L’actuel président de la Commission a fait ces déclarations après avoir été questionné à la suite d’une réunion avec la présidente lituanienne en visite Dalia Grybauskaite.

Le « travail d’été » de M. Barroso, comme l’ont qualifié les journalistes, est devenu nécessaire lorsque les groupes socialiste, libéral et vert ont explicitement fait savoir qu’ils n’accepteraient pas un plan similaire à celui que M. Barroso avait présenté aux chefs d’Etat et de gouvernement lors du sommet de juin (EurActiv 18/06/09).

Les Socialistes et Démocrates (S&D) en particulier souhaitent que M. Barroso y intègre une partie de leur programme pour les élections européennes. Dans une lettre ouverte, Martin Schulz, dirigeant du groupe S&D au Parlement européen, a formulé 11 exigences au prochain président de la Commission (EurActiv 14/07/09), et son groupe devrait maintenant s’atteler à revérifier le texte produit par M. Barroso.

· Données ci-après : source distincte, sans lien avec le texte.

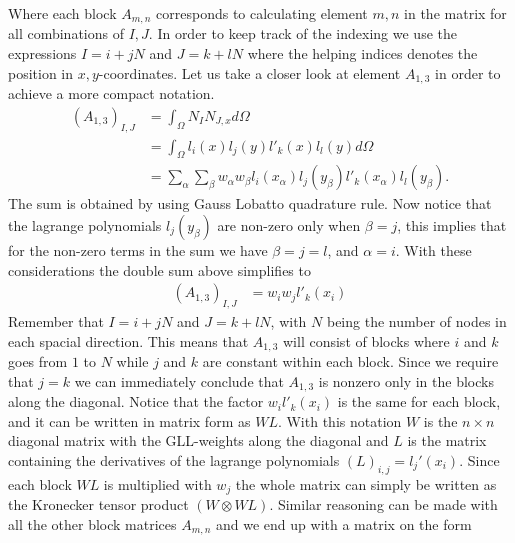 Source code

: Where each block $A_{m,n}$ corresponds to  calculating element $m,n$ in the matrix for all combinations of $I,J$. In order to keep track of the indexing we use the expressions $I = i+jN$ and $J = k+lN$ where the helping indices denotes the position in $x,y$-coordinates. Let us take a closer look at element $A_{1,3}$ in order to achieve a more compact notation. 
\begin{align}
	(A_{1,3})_{I,J} &= \int_{\Omega} N_I N_{J,x} d\Omega \\
	&= \int_{\Omega} l_i(x)l_j(y)l'_k(x)l_l(y) d\Omega \\
	&= \sum_{\alpha}\sum_{\beta} w_{\alpha}w_{\beta}l_i(x_{\alpha})l_j(y_{\beta})l'_k(x_{\alpha})l_l(y_{\beta}).
	\label{eq:MatrixDerivation}
\end{align}
The sum is obtained by using Gauss Lobatto quadrature rule. Now notice that the lagrange polynomials $l_j(y_{\beta})$ are non-zero only when $\beta = j$, this implies that for the non-zero terms in the sum we have $\beta = j=l$, and $\alpha = i$. With these considerations the double sum above simplifies to  
\begin{align}
	(A_{1,3})_{I,J} &= w_{i}w_{j}l'_k(x_{i})
	\label{eq:MatrixDerivation2}
\end{align}
Remember that $I = i+jN$ and $J = k+lN$, with $N$ being the number of nodes in each spacial direction. This means that $A_{1,3}$ will consist of blocks where $i$ and $k$ goes from $1$ to $N$ while $j$ and $k$ are constant within each block. Since we require that $j=k$ we can immediately conclude that $A_{1,3}$ is nonzero only in the blocks along the diagonal. Notice that the factor $w_il'_k(x_i)$ is the same for each block, and it can be written in matrix form as $WL$. With this notation $W$ is the $n \times n$ diagonal matrix with the GLL-weights along the diagonal and $L$ is the matrix containing the derivatives of the lagrange polynomials $(L)_{i,j}= l_j'(x_i)$. Since each block $WL$ is multiplied with $w_j$ the whole matrix can simply be written as the Kronecker tensor product $(W\otimes WL)$. Similar reasoning can be made with all the other block matrices $A_{m,n}$ and we end up with a matrix on the form


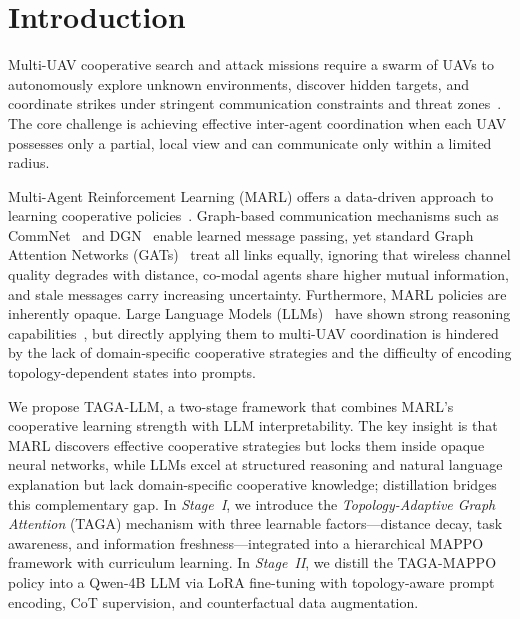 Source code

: 
\section{Introduction}
\label{sec:intro}

Multi-UAV cooperative search and attack missions require a swarm of UAVs to
autonomously explore unknown environments, discover hidden targets, and
coordinate strikes under stringent communication constraints and threat
zones~\cite{shakhatreh2019unmanned}.  The core challenge is achieving effective
inter-agent coordination when each UAV possesses only a partial, local view and
can communicate only within a limited radius.

Multi-Agent Reinforcement Learning (MARL) offers a data-driven approach to
learning cooperative policies~\cite{lowe2017multi,yu2022surprising}.
Graph-based communication mechanisms such as
CommNet~\cite{sukhbaatar2016learning} and DGN~\cite{jiang2020graph} enable
learned message passing, yet standard Graph Attention Networks
(GATs)~\cite{velickovic2018gat} treat all links equally, ignoring that wireless
channel quality degrades with distance, co-modal agents share higher mutual
information, and stale messages carry increasing uncertainty.  Furthermore, MARL
policies are inherently opaque.  Large Language Models
(LLMs)~\cite{brown2020language} have shown strong reasoning
capabilities~\cite{yao2023react,shinn2023reflexion}, but directly applying them
to multi-UAV coordination is hindered by the lack of domain-specific
cooperative strategies and the difficulty of encoding topology-dependent states
into prompts.

We propose TAGA-LLM, a two-stage framework that combines MARL's
cooperative learning strength with LLM interpretability.  The key insight is
that MARL discovers effective cooperative strategies but locks them inside
opaque neural networks, while LLMs excel at structured reasoning and natural
language explanation but lack domain-specific cooperative knowledge;
distillation bridges this complementary gap.  In \emph{Stage~I}, we introduce the
\emph{Topology-Adaptive Graph Attention} (TAGA) mechanism with three learnable
factors---distance decay, task awareness, and information freshness---integrated
into a hierarchical MAPPO framework with curriculum learning.  In
\emph{Stage~II}, we distill the TAGA-MAPPO policy into a Qwen-4B LLM via LoRA
fine-tuning with topology-aware prompt encoding, CoT supervision, and
counterfactual data augmentation.

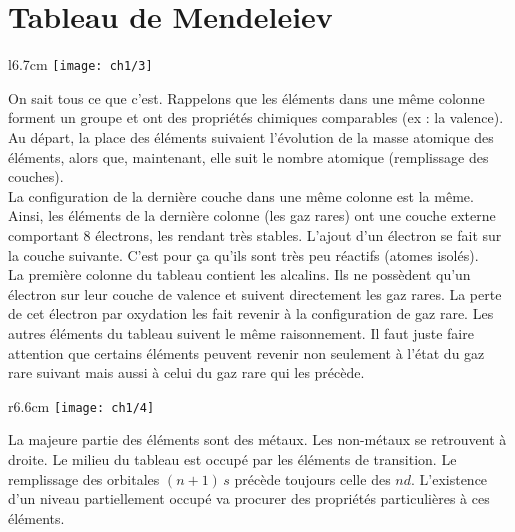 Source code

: \section{Tableau de Mendeleiev}
\begin{wrapfigure}[11]{l}{6.7cm}
	\vspace{-5mm}
	\texttt{[image: ch1/3]}
\end{wrapfigure}
On sait tous ce que c'est. Rappelons que les éléments dans une même colonne forment un groupe et ont des propriétés chimiques comparables (ex : la valence). Au départ, la place des éléments suivaient l'évolution de la masse atomique des éléments, alors que, maintenant, elle suit le nombre atomique (remplissage des couches).\\
La configuration de la dernière couche dans une même colonne est la même. Ainsi, les éléments de la dernière colonne (les gaz rares) ont une couche externe comportant 8 électrons, les rendant très stables. L'ajout d'un électron se fait sur la couche suivante. C'est pour ça qu'ils sont très peu réactifs (atomes isolés). \\
La première colonne du tableau contient les alcalins. Ils ne possèdent qu'un électron sur leur couche de valence et suivent directement les gaz rares. La perte de cet électron par oxydation les fait revenir à la configuration de gaz rare. Les autres éléments du tableau suivent le même raisonnement. Il faut juste faire attention que certains éléments peuvent revenir non seulement à l'état du gaz rare suivant mais aussi à celui du gaz rare qui les précède. \\
	
\begin{wrapfigure}[9]{r}{6.6cm}
	\vspace{-5mm}
	\texttt{[image: ch1/4]}
\end{wrapfigure}
La majeure partie des éléments sont des métaux. Les non-métaux se retrouvent à droite. Le milieu du tableau est occupé par les éléments de transition. Le remplissage des orbitales $(n+1) \, s$ précède toujours celle des $nd$. L'existence d'un niveau partiellement occupé va procurer des propriétés particulières à ces éléments.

L’ancien premier ministre portugais, affilié au PPE, est l’unique candidat pour le poste, et un accord technique entre le Parti populaire européen (PPE) de centre-droit et les Social-Démocrates pour le partage de la présidence du Parlement de ces cinq prochaines années, conclu juste avant la pause estivale, suggère qu’ils seraient prêts à soutenir l’actuel président de la Commission, pour peu qu’il prenne en compte leurs priorités. Aucun candidat alternatif formel n’a émergé durant les vacances d’été.

Un porte-parole des groupes politiques a refusé de commenter l’agenda proposé par M. Barroso, expliquant que les groupes sont encore en vacances. Malgré le fait que cette semaine ait été réservée aux rencontres des groupes politiques, les principaux groupes les ont annulées et les eurodéputés ont prolongé leurs vacances d’été, a appris EurActiv.

Contexte : 

José Manuel Barroso a reçu le soutien unanime des chefs d’Etat et de gouvernement de l’UE en juin pour un second mandate de cinq ans à la tête de la Commission européenne (EurActiv 19/06/09). 

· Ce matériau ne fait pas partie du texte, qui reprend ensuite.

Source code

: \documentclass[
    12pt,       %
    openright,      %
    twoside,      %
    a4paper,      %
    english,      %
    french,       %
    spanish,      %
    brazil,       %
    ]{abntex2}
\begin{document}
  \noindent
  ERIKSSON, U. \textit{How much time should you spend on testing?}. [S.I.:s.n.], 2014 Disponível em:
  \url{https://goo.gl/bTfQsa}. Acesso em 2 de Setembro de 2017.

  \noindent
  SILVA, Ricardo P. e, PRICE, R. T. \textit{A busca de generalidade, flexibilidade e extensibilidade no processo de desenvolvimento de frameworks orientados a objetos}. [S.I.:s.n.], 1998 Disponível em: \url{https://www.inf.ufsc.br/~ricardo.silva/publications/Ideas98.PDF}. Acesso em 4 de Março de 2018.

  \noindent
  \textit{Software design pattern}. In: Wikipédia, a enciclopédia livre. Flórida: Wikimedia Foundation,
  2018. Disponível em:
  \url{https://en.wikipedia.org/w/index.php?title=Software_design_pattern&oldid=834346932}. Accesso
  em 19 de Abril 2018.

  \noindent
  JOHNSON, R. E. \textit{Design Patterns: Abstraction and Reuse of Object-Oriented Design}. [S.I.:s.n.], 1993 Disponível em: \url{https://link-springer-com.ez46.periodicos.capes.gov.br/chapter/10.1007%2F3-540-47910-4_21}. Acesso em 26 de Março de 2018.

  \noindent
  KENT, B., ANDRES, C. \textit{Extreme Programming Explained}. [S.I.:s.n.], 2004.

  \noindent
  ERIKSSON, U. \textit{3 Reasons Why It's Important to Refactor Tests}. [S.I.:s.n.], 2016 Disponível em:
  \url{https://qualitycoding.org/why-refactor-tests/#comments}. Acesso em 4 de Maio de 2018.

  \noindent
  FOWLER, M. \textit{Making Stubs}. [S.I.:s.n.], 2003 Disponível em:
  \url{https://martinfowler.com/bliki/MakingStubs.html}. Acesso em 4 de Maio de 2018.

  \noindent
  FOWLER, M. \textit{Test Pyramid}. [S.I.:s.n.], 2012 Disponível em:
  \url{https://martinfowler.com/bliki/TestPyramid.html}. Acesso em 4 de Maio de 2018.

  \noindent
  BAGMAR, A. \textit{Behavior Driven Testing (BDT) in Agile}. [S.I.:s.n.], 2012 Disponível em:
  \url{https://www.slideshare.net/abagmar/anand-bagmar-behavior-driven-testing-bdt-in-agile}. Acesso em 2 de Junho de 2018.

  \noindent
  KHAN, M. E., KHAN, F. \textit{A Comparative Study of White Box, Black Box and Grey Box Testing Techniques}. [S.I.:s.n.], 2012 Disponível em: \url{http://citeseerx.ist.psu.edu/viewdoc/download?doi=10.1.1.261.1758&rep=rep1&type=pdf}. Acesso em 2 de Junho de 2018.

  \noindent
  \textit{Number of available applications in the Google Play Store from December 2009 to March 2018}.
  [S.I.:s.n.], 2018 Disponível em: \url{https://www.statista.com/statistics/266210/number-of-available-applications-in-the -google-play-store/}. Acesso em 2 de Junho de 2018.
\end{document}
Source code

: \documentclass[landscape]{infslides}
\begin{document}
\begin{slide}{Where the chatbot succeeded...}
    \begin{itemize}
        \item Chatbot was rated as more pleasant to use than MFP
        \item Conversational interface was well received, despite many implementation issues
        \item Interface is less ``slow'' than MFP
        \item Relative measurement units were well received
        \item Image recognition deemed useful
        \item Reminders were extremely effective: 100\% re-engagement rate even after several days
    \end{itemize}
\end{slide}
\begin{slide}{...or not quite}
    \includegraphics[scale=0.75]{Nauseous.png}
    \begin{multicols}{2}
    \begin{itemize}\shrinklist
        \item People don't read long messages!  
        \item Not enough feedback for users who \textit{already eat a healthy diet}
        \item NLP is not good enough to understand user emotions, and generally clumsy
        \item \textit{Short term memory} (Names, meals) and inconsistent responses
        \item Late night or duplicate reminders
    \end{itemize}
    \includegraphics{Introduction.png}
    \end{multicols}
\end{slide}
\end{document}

Leur soutien politique a été formalisé par une procédure écrite le 9 juillet. La Suède, l’actuelle titulaire de la présidence tournante de l’UE, avait insisté pour que M. Barroso soit reconduit dès que possible, affirmant qu’en temps de crise l’Union avait besoin d’un président de la Commission qui puisse exercer tous ses pouvoirs (voir LinksDossier d’EurActiv sur la présidence suédoise de l’UE). 

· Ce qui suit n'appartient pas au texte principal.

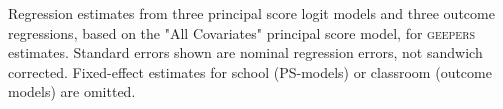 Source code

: \documentclass[]{article}
\begin{document}
Regression estimates from three principal score logit models and three outcome regressions, based on the "All Covariates" principal score model, for \textsc{geepers} estimates. Standard errors shown are nominal regression errors, not sandwich corrected. Fixed-effect estimates for school (PS-models) or classroom (outcome models) are omitted.

\small
%









\end{document}
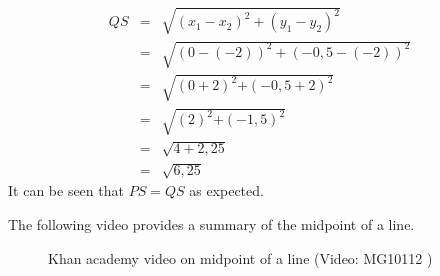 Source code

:     \begin{eqnarray*}
QS & = & \sqrt{{({x}_{1} - {x}_{2})}^{2} + {({y}_{1} - {y}_{2})}^{2}} \\ 
& = & \sqrt{{(0 - (-2))}^{2} + {(-0,5 - (-2))}^{2}} \\ 
& = & \sqrt{{(0 + 2)}^{2}{+(-0,5 + 2)}^{2}} \\ 
& = & \sqrt{{(2)}^{2}{+(-1,5)}^{2}} \\ 
& = & \sqrt{4 + 2,25} \\ 
& = & \sqrt{6,25}
      \end{eqnarray*}
        \label{m39119*id69633}It can be seen that $PS=QS$ as expected.\par 
    \setcounter{subfigure}{0}
 	\begin{figure}[H] %
    \begin{center}
    \end{center}
 \end{figure} 
       \label{m39119*eip-891}The following video provides a summary of the midpoint of a line.
    \setcounter{subfigure}{0}
	\begin{figure}[H] %
    \textnormal{Khan academy video on midpoint of a line}\vspace{.1in} \nopagebreak
  \label{m39119*yt-media2}\label{m39119*yt-video2}
             { (Video:  MG10112 )}
      \vspace{2pt}
    \vspace{.1in}
 \end{figure}       \par \label{m39119**end}
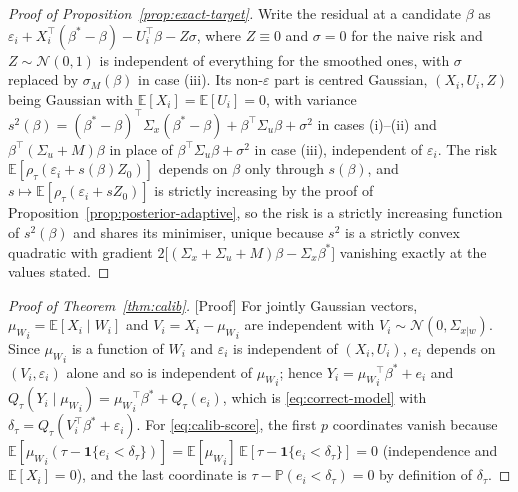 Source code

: \documentclass[12pt,a4paper]{article}
\theoremstyle{definition}
\theoremstyle{remark}
\newcommand{\E}{\mathbb{E}}
\newcommand{\Pbb}{\mathbb{P}}
\newcommand{\cN}{\mathcal{N}}
\newcommand{\ind}[1]{\mathbf{1}\{#1\}}
\newcommand{\betas}{\beta^*}
\newcommand{\muv}{\mu_W}
\newcommand{\Sxw}{\Sigma_{x|w}}
\begin{document}
\begin{proof}[Proof of Proposition~\ref{prop:exact-target}]
Write the residual at a candidate $\beta$ as
$\varepsilon_i+X_i^\top(\betas-\beta)-U_i^\top\beta-Z\sigma$, where $Z\equiv0$ and
$\sigma=0$ for the naive risk and $Z\sim\cN(0,1)$ is independent of everything for the
smoothed ones, with $\sigma$ replaced by $\sigma_M(\beta)$ in case (iii). Its
non-$\varepsilon$ part is centred Gaussian, $(X_i,U_i,Z)$ being Gaussian with
$\E[X_i]=\E[U_i]=0$, with variance
$s^2(\beta)=(\betas-\beta)^\top\Sigma_x(\betas-\beta)+\beta^\top\Sigma_u\beta+\sigma^2$ in
cases (i)--(ii) and $\beta^\top(\Sigma_u+M)\beta$ in place of $\beta^\top\Sigma_u\beta+\sigma^2$
in case (iii), independent of $\varepsilon_i$. The risk
$\E[\rho_\tau(\varepsilon_i+s(\beta)Z_0)]$ depends on $\beta$ only through $s(\beta)$, and
$s\mapsto\E[\rho_\tau(\varepsilon_i+sZ_0)]$ is strictly increasing by the proof of
Proposition~\ref{prop:posterior-adaptive}, so the risk is a strictly increasing function of
$s^2(\beta)$ and shares its minimiser, unique because $s^2$ is a strictly convex quadratic
with gradient $2\big[(\Sigma_x+\Sigma_u+M)\beta-\Sigma_x\betas\big]$ vanishing exactly at
the values stated.
\end{proof}

\begin{proof}[Proof of Theorem~\ref{thm:calib}]
[Proof]
For jointly Gaussian vectors, ${\muv}_i=\E[X_i\mid W_i]$ and $V_i = X_i-{\muv}_i$ are
independent with $V_i\sim\cN(0,\Sxw)$. Since ${\muv}_i$ is a function of $W_i$ and
$\varepsilon_i$ is independent of $(X_i,U_i)$, $e_i$ depends on $(V_i,\varepsilon_i)$ alone
and so is independent of ${\muv}_i$; hence $Y_i = {\muv}_i^\top\betas+e_i$ and
$Q_\tau(Y_i\mid{\muv}_i) = {\muv}_i^\top\betas+Q_\tau(e_i)$, which is
\eqref{eq:correct-model} with $\delta_\tau = Q_\tau(V_i^\top\betas+\varepsilon_i)$. For
\eqref{eq:calib-score}, the first $p$ coordinates vanish because
$\E[{\muv}_i(\tau-\ind{e_i<\delta_\tau})] = \E[{\muv}_i]\,\E[\tau-\ind{e_i<\delta_\tau}]=0$
(independence and $\E[X_i]=0$), and the last coordinate is
$\tau-\Pbb(e_i<\delta_\tau)=0$ by definition of $\delta_\tau$.
\end{proof}
\end{document}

Cependant, la réélection de M. Barroso a pris un tout autre chemin au Parlement européen. Après la tenue des consultations arbitrées par la présidence suédoise de l’UE, il est apparu que le Parlement européen ne voterait pas sur la reconduction de M. Barroso à sa session plénière de juillet (EurActiv 02/07/09). 

Des eurodéputés des groupes socialistes et libéraux, soutenus par les Verts et l’extrême gauche, ont soutenu que toute décision sur des désignations importantes devraient attendre la fin des élections générales de septembre en Allemagne et le second référendum sur le traité de Lisbonne en Irlande, qui se déroulera le 2 octobre. 

En conséquence, juste avant les vacances, les dirigeants des groupes politiques du Parlement européen ont convenu de reporter jusqu’au 10 septembre leur décision sur la date d’un vote sur les postes de premier plan (EurActiv 17/07/09).